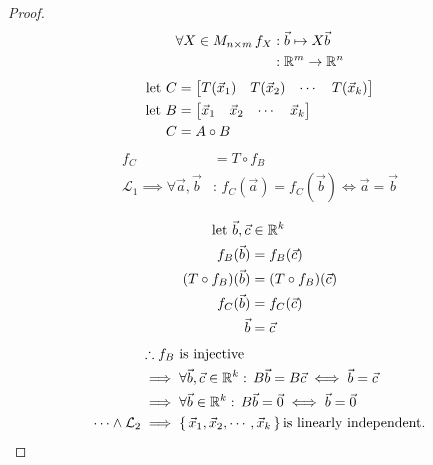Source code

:\begin{proof}

	\begin{align*}
		\forall X \in M_{n \times m}\, f_X & : \vec b \mapsto X \vec b \\
		                                   & : {\mathbb R}^{m} \to {\mathbb R}^n
	\end{align*}
	\begin{align*}
		{\text{let } } C & = { \begin{bmatrix}  T(\vec x_1) & T(\vec x_2) & \cdots & T(\vec x_k)  \end{bmatrix} } \\
		{\text{let } } B & = { \begin{bmatrix}  \vec x_1    & \vec x_2    & \cdots & \vec x_k  \end{bmatrix} }    \\
		C       & = A \circ B
	\end{align*}
	\begin{align*}
		f_C                                             & = T \circ f_B                                     \\
		\mathcal L_{1} \implies		\forall \vec a, \vec b & :\, f_C(\vec a) = f_C(\vec b) \iff  \vec a=\vec b
	\end{align*}

	\begin{align*}
		{\text{let } } \vec b, \vec c   & \in {\mathbb R}^{k}              \\
		f_B (\vec b)           & = f_B(\vec c)           \\
		(T \circ	f_B) (\vec b) & = (T \circ f_B)(\vec c) \\
		f_C (\vec b)           & = f_C(\vec c)           \\
		\vec b                 & = \vec c
	\end{align*}
	\begin{align*}
		                          & \therefore                 f_B \text{ is injective}                                   \\
		                          & \implies \forall \vec b, \vec c \in {\mathbb R}^{k} :\, B\vec b = B\vec c \iff \vec b = \vec c \\
		                          & \implies \forall \vec b \in {\mathbb R}^{k} :\, B\vec b = \vec 0 \iff \vec b = \vec 0          \\
		\dots \wedge	\mathcal L_2 & \implies \set{\vec x_1, \vec x_2 , \cdots , \vec x_k} \text{is linearly independent.}
	\end{align*}

\end{proof}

> ACTIVITY
Where a line in the preceding listing contains the word "mathbb", include it in your count, and reply with that number alone.

> RESPONSE BOX
4